Saved entries:
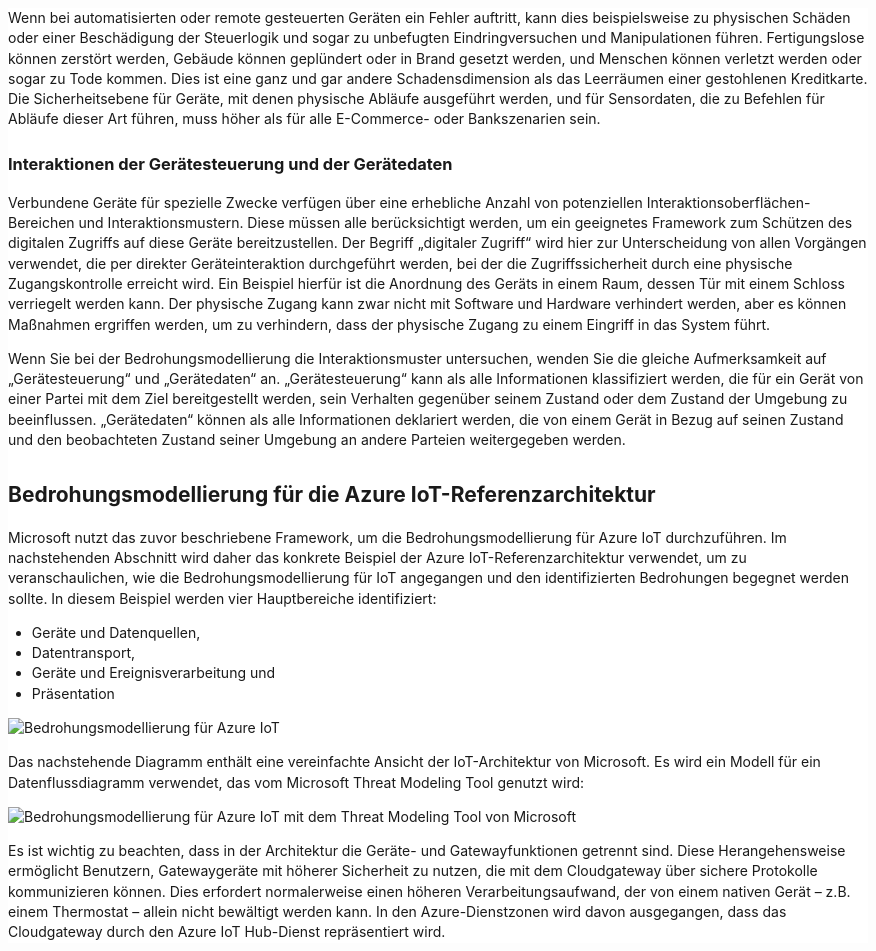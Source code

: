 Wenn bei automatisierten oder remote gesteuerten Geräten ein Fehler auftritt, kann dies beispielsweise zu physischen Schäden oder einer Beschädigung der Steuerlogik und sogar zu unbefugten Eindringversuchen und Manipulationen führen. Fertigungslose können zerstört werden, Gebäude können geplündert oder in Brand gesetzt werden, und Menschen können verletzt werden oder sogar zu Tode kommen. Dies ist eine ganz und gar andere Schadensdimension als das Leerräumen einer gestohlenen Kreditkarte. Die Sicherheitsebene für Geräte, mit denen physische Abläufe ausgeführt werden, und für Sensordaten, die zu Befehlen für Abläufe dieser Art führen, muss höher als für alle E-Commerce- oder Bankszenarien sein.

### <a name="device-control-and-device-data-interactions"></a>Interaktionen der Gerätesteuerung und der Gerätedaten

Verbundene Geräte für spezielle Zwecke verfügen über eine erhebliche Anzahl von potenziellen Interaktionsoberflächen-Bereichen und Interaktionsmustern. Diese müssen alle berücksichtigt werden, um ein geeignetes Framework zum Schützen des digitalen Zugriffs auf diese Geräte bereitzustellen. Der Begriff „digitaler Zugriff“ wird hier zur Unterscheidung von allen Vorgängen verwendet, die per direkter Geräteinteraktion durchgeführt werden, bei der die Zugriffssicherheit durch eine physische Zugangskontrolle erreicht wird. Ein Beispiel hierfür ist die Anordnung des Geräts in einem Raum, dessen Tür mit einem Schloss verriegelt werden kann. Der physische Zugang kann zwar nicht mit Software und Hardware verhindert werden, aber es können Maßnahmen ergriffen werden, um zu verhindern, dass der physische Zugang zu einem Eingriff in das System führt.

Wenn Sie bei der Bedrohungsmodellierung die Interaktionsmuster untersuchen, wenden Sie die gleiche Aufmerksamkeit auf „Gerätesteuerung“ und „Gerätedaten“ an. „Gerätesteuerung“ kann als alle Informationen klassifiziert werden, die für ein Gerät von einer Partei mit dem Ziel bereitgestellt werden, sein Verhalten gegenüber seinem Zustand oder dem Zustand der Umgebung zu beeinflussen. „Gerätedaten“ können als alle Informationen deklariert werden, die von einem Gerät in Bezug auf seinen Zustand und den beobachteten Zustand seiner Umgebung an andere Parteien weitergegeben werden.

## <a name="performing-threat-modeling-for-the-azure-iot-reference-architecture"></a>Bedrohungsmodellierung für die Azure IoT-Referenzarchitektur

Microsoft nutzt das zuvor beschriebene Framework, um die Bedrohungsmodellierung für Azure IoT durchzuführen. Im nachstehenden Abschnitt wird daher das konkrete Beispiel der Azure IoT-Referenzarchitektur verwendet, um zu veranschaulichen, wie die Bedrohungsmodellierung für IoT angegangen und den identifizierten Bedrohungen begegnet werden sollte. In diesem Beispiel werden vier Hauptbereiche identifiziert:

* Geräte und Datenquellen,
* Datentransport,
* Geräte und Ereignisverarbeitung und
* Präsentation

![Bedrohungsmodellierung für Azure IoT](media/iot-security-architecture/iot-security-architecture-fig2.png)

Das nachstehende Diagramm enthält eine vereinfachte Ansicht der IoT-Architektur von Microsoft. Es wird ein Modell für ein Datenflussdiagramm verwendet, das vom Microsoft Threat Modeling Tool genutzt wird:

![Bedrohungsmodellierung für Azure IoT mit dem Threat Modeling Tool von Microsoft](media/iot-security-architecture/iot-security-architecture-fig3.png)

Es ist wichtig zu beachten, dass in der Architektur die Geräte- und Gatewayfunktionen getrennt sind. Diese Herangehensweise ermöglicht Benutzern, Gatewaygeräte mit höherer Sicherheit zu nutzen, die mit dem Cloudgateway über sichere Protokolle kommunizieren können. Dies erfordert normalerweise einen höheren Verarbeitungsaufwand, der von einem nativen Gerät – z.B. einem Thermostat – allein nicht bewältigt werden kann. In den Azure-Dienstzonen wird davon ausgegangen, dass das Cloudgateway durch den Azure IoT Hub-Dienst repräsentiert wird.
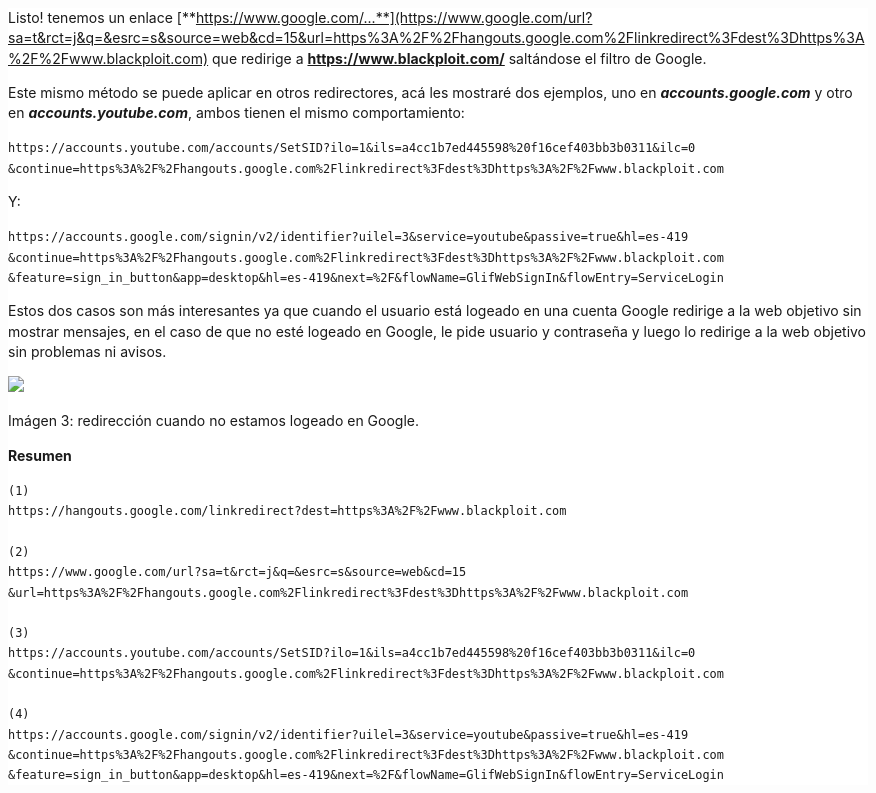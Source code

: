  

Listo! tenemos un enlace [**https://www.google.com/...**](https://www.google.com/url?sa=t&rct=j&q=&esrc=s&source=web&cd=15&url=https%3A%2F%2Fhangouts.google.com%2Flinkredirect%3Fdest%3Dhttps%3A%2F%2Fwww.blackploit.com) que redirige a **https://www.blackploit.com/** saltándose el filtro de Google.

  

Este mismo método se puede aplicar en otros redirectores, acá les mostraré dos ejemplos, uno en **_accounts.google.com_** y otro en _**accounts.youtube.com**_, ambos tienen el mismo comportamiento:

```
https://accounts.youtube.com/accounts/SetSID?ilo=1&ils=a4cc1b7ed445598%20f16cef403bb3b0311&ilc=0
&continue=https%3A%2F%2Fhangouts.google.com%2Flinkredirect%3Fdest%3Dhttps%3A%2F%2Fwww.blackploit.com
```

Y:  

```
https://accounts.google.com/signin/v2/identifier?uilel=3&service=youtube&passive=true&hl=es-419
&continue=https%3A%2F%2Fhangouts.google.com%2Flinkredirect%3Fdest%3Dhttps%3A%2F%2Fwww.blackploit.com
&feature=sign_in_button&app=desktop&hl=es-419&next=%2F&flowName=GlifWebSignIn&flowEntry=ServiceLogin
```

  

Estos dos casos son más interesantes ya que cuando el usuario está logeado en una cuenta Google redirige a la web objetivo sin mostrar mensajes, en el caso de que no esté logeado en Google, le pide usuario y contraseña y luego lo redirige a la web objetivo sin problemas ni avisos.

  

[![](https://blogger.googleusercontent.com/img/b/R29vZ2xl/AVvXsEhlZ_md5pFUMfbUw-9m0A5ibVFMJe1ubQgcrGhvb1_oF3ZlqC6F9oobAmOY9GwvbepJySWfKt7gY8B17o9PELSjVb2ES07PrfXPS_rQyDnFum_RhrmiTis9NenxvIfuMnT-fzmEvTGuNuCW/s640/redirect_google_user_pass.png)](https://blogger.googleusercontent.com/img/b/R29vZ2xl/AVvXsEhlZ_md5pFUMfbUw-9m0A5ibVFMJe1ubQgcrGhvb1_oF3ZlqC6F9oobAmOY9GwvbepJySWfKt7gY8B17o9PELSjVb2ES07PrfXPS_rQyDnFum_RhrmiTis9NenxvIfuMnT-fzmEvTGuNuCW/s1600/redirect_google_user_pass.png)

Imágen 3: redirección cuando no estamos logeado en Google.

  
**Resumen**  
  

```
(1)
https://hangouts.google.com/linkredirect?dest=https%3A%2F%2Fwww.blackploit.com

(2)
https://www.google.com/url?sa=t&rct=j&q=&esrc=s&source=web&cd=15
&url=https%3A%2F%2Fhangouts.google.com%2Flinkredirect%3Fdest%3Dhttps%3A%2F%2Fwww.blackploit.com

(3)
https://accounts.youtube.com/accounts/SetSID?ilo=1&ils=a4cc1b7ed445598%20f16cef403bb3b0311&ilc=0
&continue=https%3A%2F%2Fhangouts.google.com%2Flinkredirect%3Fdest%3Dhttps%3A%2F%2Fwww.blackploit.com

(4)
https://accounts.google.com/signin/v2/identifier?uilel=3&service=youtube&passive=true&hl=es-419
&continue=https%3A%2F%2Fhangouts.google.com%2Flinkredirect%3Fdest%3Dhttps%3A%2F%2Fwww.blackploit.com
&feature=sign_in_button&app=desktop&hl=es-419&next=%2F&flowName=GlifWebSignIn&flowEntry=ServiceLogin
```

## Exercise
Hand back the records above exactly as they are, pictures excluded.

## Solution to the problem
Source code

: Wenn bei automatisierten oder remote gesteuerten Geräten ein Fehler auftritt, kann dies beispielsweise zu physischen Schäden oder einer Beschädigung der Steuerlogik und sogar zu unbefugten Eindringversuchen und Manipulationen führen. Fertigungslose können zerstört werden, Gebäude können geplündert oder in Brand gesetzt werden, und Menschen können verletzt werden oder sogar zu Tode kommen. Dies ist eine ganz und gar andere Schadensdimension als das Leerräumen einer gestohlenen Kreditkarte. Die Sicherheitsebene für Geräte, mit denen physische Abläufe ausgeführt werden, und für Sensordaten, die zu Befehlen für Abläufe dieser Art führen, muss höher als für alle E-Commerce- oder Bankszenarien sein.

### <a name="device-control-and-device-data-interactions"></a>Interaktionen der Gerätesteuerung und der Gerätedaten

Verbundene Geräte für spezielle Zwecke verfügen über eine erhebliche Anzahl von potenziellen Interaktionsoberflächen-Bereichen und Interaktionsmustern. Diese müssen alle berücksichtigt werden, um ein geeignetes Framework zum Schützen des digitalen Zugriffs auf diese Geräte bereitzustellen. Der Begriff „digitaler Zugriff“ wird hier zur Unterscheidung von allen Vorgängen verwendet, die per direkter Geräteinteraktion durchgeführt werden, bei der die Zugriffssicherheit durch eine physische Zugangskontrolle erreicht wird. Ein Beispiel hierfür ist die Anordnung des Geräts in einem Raum, dessen Tür mit einem Schloss verriegelt werden kann. Der physische Zugang kann zwar nicht mit Software und Hardware verhindert werden, aber es können Maßnahmen ergriffen werden, um zu verhindern, dass der physische Zugang zu einem Eingriff in das System führt.

Wenn Sie bei der Bedrohungsmodellierung die Interaktionsmuster untersuchen, wenden Sie die gleiche Aufmerksamkeit auf „Gerätesteuerung“ und „Gerätedaten“ an. „Gerätesteuerung“ kann als alle Informationen klassifiziert werden, die für ein Gerät von einer Partei mit dem Ziel bereitgestellt werden, sein Verhalten gegenüber seinem Zustand oder dem Zustand der Umgebung zu beeinflussen. „Gerätedaten“ können als alle Informationen deklariert werden, die von einem Gerät in Bezug auf seinen Zustand und den beobachteten Zustand seiner Umgebung an andere Parteien weitergegeben werden.

## <a name="performing-threat-modeling-for-the-azure-iot-reference-architecture"></a>Bedrohungsmodellierung für die Azure IoT-Referenzarchitektur

Microsoft nutzt das zuvor beschriebene Framework, um die Bedrohungsmodellierung für Azure IoT durchzuführen. Im nachstehenden Abschnitt wird daher das konkrete Beispiel der Azure IoT-Referenzarchitektur verwendet, um zu veranschaulichen, wie die Bedrohungsmodellierung für IoT angegangen und den identifizierten Bedrohungen begegnet werden sollte. In diesem Beispiel werden vier Hauptbereiche identifiziert:

* Geräte und Datenquellen,
* Datentransport,
* Geräte und Ereignisverarbeitung und
* Präsentation

![Bedrohungsmodellierung für Azure IoT](media/iot-security-architecture/iot-security-architecture-fig2.png)

Das nachstehende Diagramm enthält eine vereinfachte Ansicht der IoT-Architektur von Microsoft. Es wird ein Modell für ein Datenflussdiagramm verwendet, das vom Microsoft Threat Modeling Tool genutzt wird:

![Bedrohungsmodellierung für Azure IoT mit dem Threat Modeling Tool von Microsoft](media/iot-security-architecture/iot-security-architecture-fig3.png)

Es ist wichtig zu beachten, dass in der Architektur die Geräte- und Gatewayfunktionen getrennt sind. Diese Herangehensweise ermöglicht Benutzern, Gatewaygeräte mit höherer Sicherheit zu nutzen, die mit dem Cloudgateway über sichere Protokolle kommunizieren können. Dies erfordert normalerweise einen höheren Verarbeitungsaufwand, der von einem nativen Gerät – z.B. einem Thermostat – allein nicht bewältigt werden kann. In den Azure-Dienstzonen wird davon ausgegangen, dass das Cloudgateway durch den Azure IoT Hub-Dienst repräsentiert wird.
Source code

:  

Listo! tenemos un enlace [**https://www.google.com/...**](https://www.google.com/url?sa=t&rct=j&q=&esrc=s&source=web&cd=15&url=https%3A%2F%2Fhangouts.google.com%2Flinkredirect%3Fdest%3Dhttps%3A%2F%2Fwww.blackploit.com) que redirige a **https://www.blackploit.com/** saltándose el filtro de Google.

  

Este mismo método se puede aplicar en otros redirectores, acá les mostraré dos ejemplos, uno en **_accounts.google.com_** y otro en _**accounts.youtube.com**_, ambos tienen el mismo comportamiento:

```
https://accounts.youtube.com/accounts/SetSID?ilo=1&ils=a4cc1b7ed445598%20f16cef403bb3b0311&ilc=0
&continue=https%3A%2F%2Fhangouts.google.com%2Flinkredirect%3Fdest%3Dhttps%3A%2F%2Fwww.blackploit.com
```

Y:  

```
https://accounts.google.com/signin/v2/identifier?uilel=3&service=youtube&passive=true&hl=es-419
&continue=https%3A%2F%2Fhangouts.google.com%2Flinkredirect%3Fdest%3Dhttps%3A%2F%2Fwww.blackploit.com
&feature=sign_in_button&app=desktop&hl=es-419&next=%2F&flowName=GlifWebSignIn&flowEntry=ServiceLogin
```

  

Estos dos casos son más interesantes ya que cuando el usuario está logeado en una cuenta Google redirige a la web objetivo sin mostrar mensajes, en el caso de que no esté logeado en Google, le pide usuario y contraseña y luego lo redirige a la web objetivo sin problemas ni avisos.

  

[![](https://blogger.googleusercontent.com/img/b/R29vZ2xl/AVvXsEhlZ_md5pFUMfbUw-9m0A5ibVFMJe1ubQgcrGhvb1_oF3ZlqC6F9oobAmOY9GwvbepJySWfKt7gY8B17o9PELSjVb2ES07PrfXPS_rQyDnFum_RhrmiTis9NenxvIfuMnT-fzmEvTGuNuCW/s640/redirect_google_user_pass.png)](https://blogger.googleusercontent.com/img/b/R29vZ2xl/AVvXsEhlZ_md5pFUMfbUw-9m0A5ibVFMJe1ubQgcrGhvb1_oF3ZlqC6F9oobAmOY9GwvbepJySWfKt7gY8B17o9PELSjVb2ES07PrfXPS_rQyDnFum_RhrmiTis9NenxvIfuMnT-fzmEvTGuNuCW/s1600/redirect_google_user_pass.png)

Imágen 3: redirección cuando no estamos logeado en Google.

  
**Resumen**  
  

```
(1)
https://hangouts.google.com/linkredirect?dest=https%3A%2F%2Fwww.blackploit.com

(2)
https://www.google.com/url?sa=t&rct=j&q=&esrc=s&source=web&cd=15
&url=https%3A%2F%2Fhangouts.google.com%2Flinkredirect%3Fdest%3Dhttps%3A%2F%2Fwww.blackploit.com

(3)
https://accounts.youtube.com/accounts/SetSID?ilo=1&ils=a4cc1b7ed445598%20f16cef403bb3b0311&ilc=0
&continue=https%3A%2F%2Fhangouts.google.com%2Flinkredirect%3Fdest%3Dhttps%3A%2F%2Fwww.blackploit.com

(4)
https://accounts.google.com/signin/v2/identifier?uilel=3&service=youtube&passive=true&hl=es-419
&continue=https%3A%2F%2Fhangouts.google.com%2Flinkredirect%3Fdest%3Dhttps%3A%2F%2Fwww.blackploit.com
&feature=sign_in_button&app=desktop&hl=es-419&next=%2F&flowName=GlifWebSignIn&flowEntry=ServiceLogin
```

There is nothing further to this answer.